▶ _Records from a data source_

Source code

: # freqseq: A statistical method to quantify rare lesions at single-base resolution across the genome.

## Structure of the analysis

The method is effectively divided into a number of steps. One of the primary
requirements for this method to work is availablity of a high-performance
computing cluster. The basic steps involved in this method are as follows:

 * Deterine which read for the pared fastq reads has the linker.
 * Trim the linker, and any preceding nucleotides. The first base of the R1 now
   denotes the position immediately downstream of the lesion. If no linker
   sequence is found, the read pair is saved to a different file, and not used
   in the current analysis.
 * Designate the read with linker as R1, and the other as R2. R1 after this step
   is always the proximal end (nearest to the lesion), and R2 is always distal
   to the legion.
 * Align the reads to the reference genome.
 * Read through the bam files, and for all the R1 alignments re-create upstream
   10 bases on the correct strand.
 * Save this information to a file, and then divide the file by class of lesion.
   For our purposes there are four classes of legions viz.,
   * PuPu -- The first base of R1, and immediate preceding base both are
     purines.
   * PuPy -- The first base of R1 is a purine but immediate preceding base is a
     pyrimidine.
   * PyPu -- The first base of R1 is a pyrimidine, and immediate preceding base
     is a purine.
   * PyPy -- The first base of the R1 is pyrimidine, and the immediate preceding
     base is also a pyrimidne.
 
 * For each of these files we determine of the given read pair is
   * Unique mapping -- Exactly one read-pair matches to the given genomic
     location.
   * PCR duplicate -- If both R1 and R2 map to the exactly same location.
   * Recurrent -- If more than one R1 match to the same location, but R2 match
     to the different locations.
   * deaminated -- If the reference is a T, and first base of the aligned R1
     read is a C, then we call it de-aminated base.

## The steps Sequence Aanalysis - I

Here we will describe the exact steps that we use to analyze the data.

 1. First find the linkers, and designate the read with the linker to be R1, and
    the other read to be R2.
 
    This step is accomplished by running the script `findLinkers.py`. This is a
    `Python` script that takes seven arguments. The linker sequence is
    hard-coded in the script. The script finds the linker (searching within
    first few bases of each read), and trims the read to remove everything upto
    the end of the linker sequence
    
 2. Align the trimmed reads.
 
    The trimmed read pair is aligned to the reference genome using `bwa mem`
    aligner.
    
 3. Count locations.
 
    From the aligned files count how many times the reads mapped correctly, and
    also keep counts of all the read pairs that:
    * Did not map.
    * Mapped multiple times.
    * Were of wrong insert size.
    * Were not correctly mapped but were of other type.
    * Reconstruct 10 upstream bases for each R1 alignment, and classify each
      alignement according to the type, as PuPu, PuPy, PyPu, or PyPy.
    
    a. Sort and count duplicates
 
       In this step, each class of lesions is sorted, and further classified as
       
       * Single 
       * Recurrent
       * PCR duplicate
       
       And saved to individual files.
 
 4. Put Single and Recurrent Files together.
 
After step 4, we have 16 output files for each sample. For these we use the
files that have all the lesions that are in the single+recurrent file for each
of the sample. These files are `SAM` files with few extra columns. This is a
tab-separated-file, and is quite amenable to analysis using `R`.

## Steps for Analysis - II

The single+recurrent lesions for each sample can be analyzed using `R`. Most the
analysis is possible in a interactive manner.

▶ _TO DO_
Please show each line in the records above that contains "reference".

▶ _OUTPUT OF THE TASK_
 * Align the reads to the reference genome.
   * deaminated -- If the reference is a T, and first base of the aligned R1
    The trimmed read pair is aligned to the reference genome using `bwa mem`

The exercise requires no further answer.